Few Quotes and How Their Related to Transcendentalism

“She had wandered, without rule or guidance, into a moral wilderness. Her intellect and heart had their home, as it were, in desert places, where she roamed as freely as the wild Indian in his woods. The scarlet letter was her passport into regions where other women dared not tread. Shame, Despair, Solitude! These had been her teachers - stern and wild ones - and they had made her strong, but taught her much amiss.” Chapter XVIII
Transcendentalist focused around nature. Transcendentalist felt that they could learn about themselves from nature. Nature is also part of the over-soul, equally as important as humans.
“It is to the credit of human nature, that, except where its selfishness is brought into play, it loves more readily than it hates. Hatred, by a gradual and quiet process, will even be transformed to love, unless the change be impeded by a continually new irritation of the original feeling of hostility.” Chapter XIII
Transcendentalism is about transforming or changing.
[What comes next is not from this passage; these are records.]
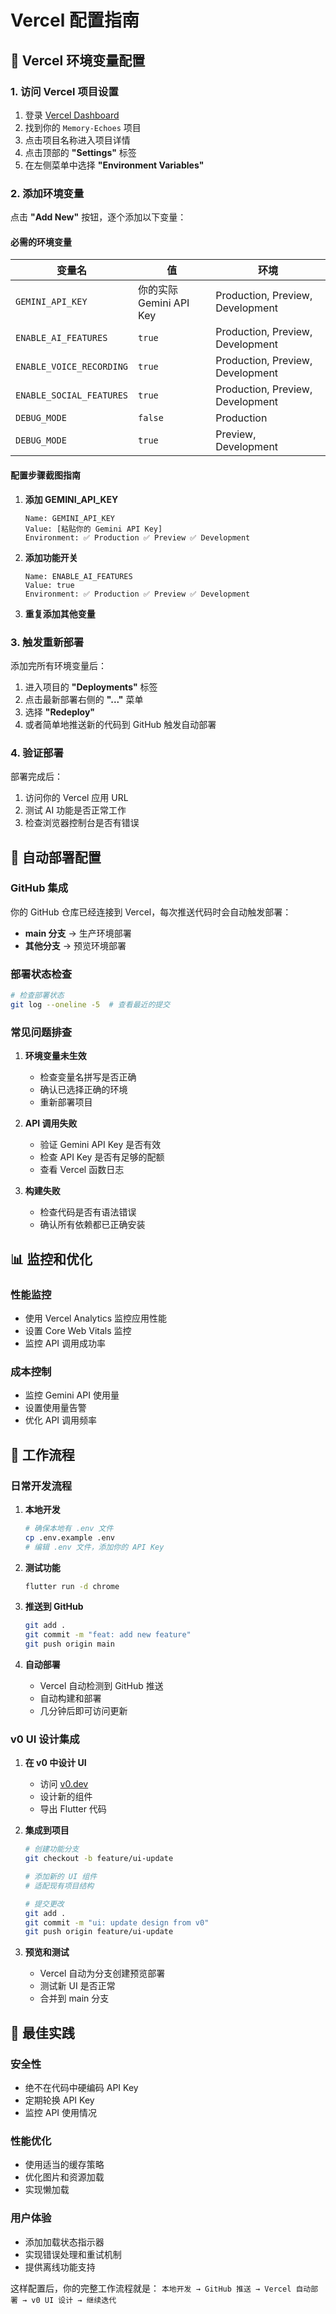 # Vercel 配置指南

## 🚀 Vercel 环境变量配置

### 1. 访问 Vercel 项目设置

1. 登录 [Vercel Dashboard](https://vercel.com)
2. 找到你的 `Memory-Echoes` 项目
3. 点击项目名称进入项目详情
4. 点击顶部的 **"Settings"** 标签
5. 在左侧菜单中选择 **"Environment Variables"**

### 2. 添加环境变量

点击 **"Add New"** 按钮，逐个添加以下变量：

#### 必需的环境变量

| 变量名                   | 值                      | 环境                             |
| ------------------------ | ----------------------- | -------------------------------- |
| `GEMINI_API_KEY`         | 你的实际 Gemini API Key | Production, Preview, Development |
| `ENABLE_AI_FEATURES`     | `true`                  | Production, Preview, Development |
| `ENABLE_VOICE_RECORDING` | `true`                  | Production, Preview, Development |
| `ENABLE_SOCIAL_FEATURES` | `true`                  | Production, Preview, Development |
| `DEBUG_MODE`             | `false`                 | Production                       |
| `DEBUG_MODE`             | `true`                  | Preview, Development             |

#### 配置步骤截图指南

1. **添加 GEMINI_API_KEY**

   ```
   Name: GEMINI_API_KEY
   Value: [粘贴你的 Gemini API Key]
   Environment: ✅ Production ✅ Preview ✅ Development
   ```

2. **添加功能开关**

   ```
   Name: ENABLE_AI_FEATURES
   Value: true
   Environment: ✅ Production ✅ Preview ✅ Development
   ```

3. **重复添加其他变量**

### 3. 触发重新部署

添加完所有环境变量后：

1. 进入项目的 **"Deployments"** 标签
2. 点击最新部署右侧的 **"..."** 菜单
3. 选择 **"Redeploy"**
4. 或者简单地推送新的代码到 GitHub 触发自动部署

### 4. 验证部署

部署完成后：

1. 访问你的 Vercel 应用 URL
2. 测试 AI 功能是否正常工作
3. 检查浏览器控制台是否有错误

## 🔧 自动部署配置

### GitHub 集成

你的 GitHub 仓库已经连接到 Vercel，每次推送代码时会自动触发部署：

- **main 分支** → 生产环境部署
- **其他分支** → 预览环境部署

### 部署状态检查

```bash
# 检查部署状态
git log --oneline -5  # 查看最近的提交
```

### 常见问题排查

1. **环境变量未生效**

   - 检查变量名拼写是否正确
   - 确认已选择正确的环境
   - 重新部署项目

2. **API 调用失败**

   - 验证 Gemini API Key 是否有效
   - 检查 API Key 是否有足够的配额
   - 查看 Vercel 函数日志

3. **构建失败**
   - 检查代码是否有语法错误
   - 确认所有依赖都已正确安装

## 📊 监控和优化

### 性能监控

- 使用 Vercel Analytics 监控应用性能
- 设置 Core Web Vitals 监控
- 监控 API 调用成功率

### 成本控制

- 监控 Gemini API 使用量
- 设置使用量告警
- 优化 API 调用频率

## 🔄 工作流程

### 日常开发流程

1. **本地开发**

   ```bash
   # 确保本地有 .env 文件
   cp .env.example .env
   # 编辑 .env 文件，添加你的 API Key
   ```

2. **测试功能**

   ```bash
   flutter run -d chrome
   ```

3. **推送到 GitHub**

   ```bash
   git add .
   git commit -m "feat: add new feature"
   git push origin main
   ```

4. **自动部署**
   - Vercel 自动检测到 GitHub 推送
   - 自动构建和部署
   - 几分钟后即可访问更新

### v0 UI 设计集成

1. **在 v0 中设计 UI**

   - 访问 [v0.dev](https://v0.dev)
   - 设计新的组件
   - 导出 Flutter 代码

2. **集成到项目**

   ```bash
   # 创建功能分支
   git checkout -b feature/ui-update

   # 添加新的 UI 组件
   # 适配现有项目结构

   # 提交更改
   git add .
   git commit -m "ui: update design from v0"
   git push origin feature/ui-update
   ```

3. **预览和测试**
   - Vercel 自动为分支创建预览部署
   - 测试新 UI 是否正常
   - 合并到 main 分支

## 🎯 最佳实践

### 安全性

- 绝不在代码中硬编码 API Key
- 定期轮换 API Key
- 监控 API 使用情况

### 性能优化

- 使用适当的缓存策略
- 优化图片和资源加载
- 实现懒加载

### 用户体验

- 添加加载状态指示器
- 实现错误处理和重试机制
- 提供离线功能支持

这样配置后，你的完整工作流程就是：
`本地开发 → GitHub 推送 → Vercel 自动部署 → v0 UI 设计 → 继续迭代`
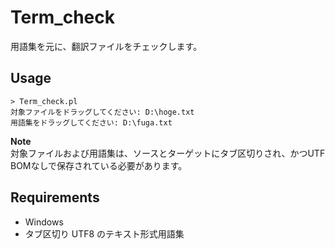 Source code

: # Term_check 
用語集を元に、翻訳ファイルをチェックします。  

## Usage  
```
> Term_check.pl
対象ファイルをドラッグしてください: D:\hoge.txt
用語集をドラッグしてください: D:\fuga.txt
```  

**Note**  
対象ファイルおよび用語集は、ソースとターゲットにタブ区切りされ、かつUTF BOMなしで保存されている必要があります。

## Requirements  
- Windows
- タブ区切り UTF8 のテキスト形式用語集
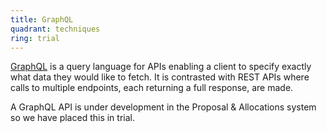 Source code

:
 ```yaml
---
title: GraphQL
quadrant: techniques
ring: trial
---
```


[GraphQL](https://graphql.org) is a query language for APIs enabling a client
to specify exactly what data they would like to fetch. It is contrasted with REST
APIs where calls to multiple endpoints, each returning a full response, are made.

A GraphQL API is under development in the Proposal & Allocations system so we have
placed this in trial.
Hatred changing into love could possibly be a example of transcendental.
“A pure hand needs no glove to cover it.“ Chapter XII
Transcendentalist believed in the truth. Transcendentalist did not want to follow society thought their rules and regulations, transcendentalist wanted to express them selves by their own thoughts, not ones given to them by religion or culture. When people fallow the rules and regulations, they are fictionally meaning they are putting on gloves, covering their impulse.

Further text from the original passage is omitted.